Recorded information:
━━━━━━━━━━━━━━━━
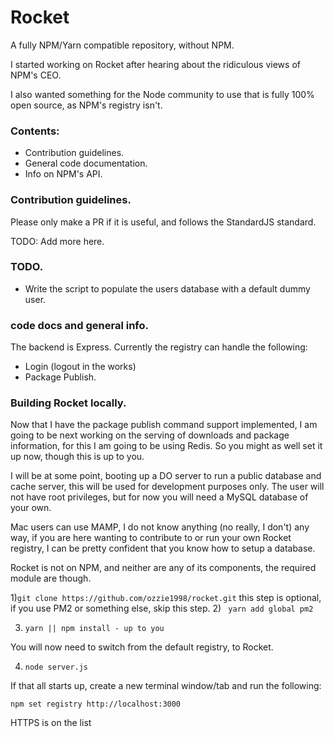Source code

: # Rocket
A fully NPM/Yarn compatible repository, without NPM.


I started working on Rocket after hearing about the ridiculous views of NPM's CEO.

I also wanted something for the Node community to use that is fully 100% open source, as NPM's registry isn't.

### Contents:

- Contribution guidelines.
- General code documentation.
- Info on NPM's API.




### Contribution guidelines.

Please only make a PR if it is useful, and follows the StandardJS standard.

TODO: Add more here.




### TODO.

- Write the script to populate the users database with a default dummy user. 



### code docs and general info. 

The backend is Express. Currently the registry can handle the following: 

- Login (logout in the works)
- Package Publish. 

### Building Rocket locally. 

Now that I have the package publish command support implemented, I am going to be next working on the serving of downloads and package information, for this I am going to be using Redis. So you might as well set it up now, though this is up to you. 

I will be at some point, booting up a DO server to run a public database and cache server, this will be used for development purposes only. The user will not have root privileges, but for now you will need a MySQL database of your own. 

Mac users can use MAMP, I do not know anything (no really, I don't) any way, if you are here wanting to contribute to or run your own Rocket registry, I can be pretty confident that you know how to setup a database.


Rocket is not on NPM, and neither are any of its components, the required module are though. 

1)```git clone https://github.com/ozzie1998/rocket.git``` 
this step is optional, if you use PM2 or something else, skip this step. 
2) ``` yarn add global pm2```

3) ```yarn || npm install - up to you```

You will now need to switch from the default registry, to Rocket.  

4) ```node server.js```

If that all starts up, create a new terminal window/tab and run the following:

```npm set registry http://localhost:3000``` 

HTTPS is on the list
━━━━━━━━━━━━━━━━
Problem description: Check each line in the entries above for the string "default", then give the number of matching lines alone.

Exercise answer: 2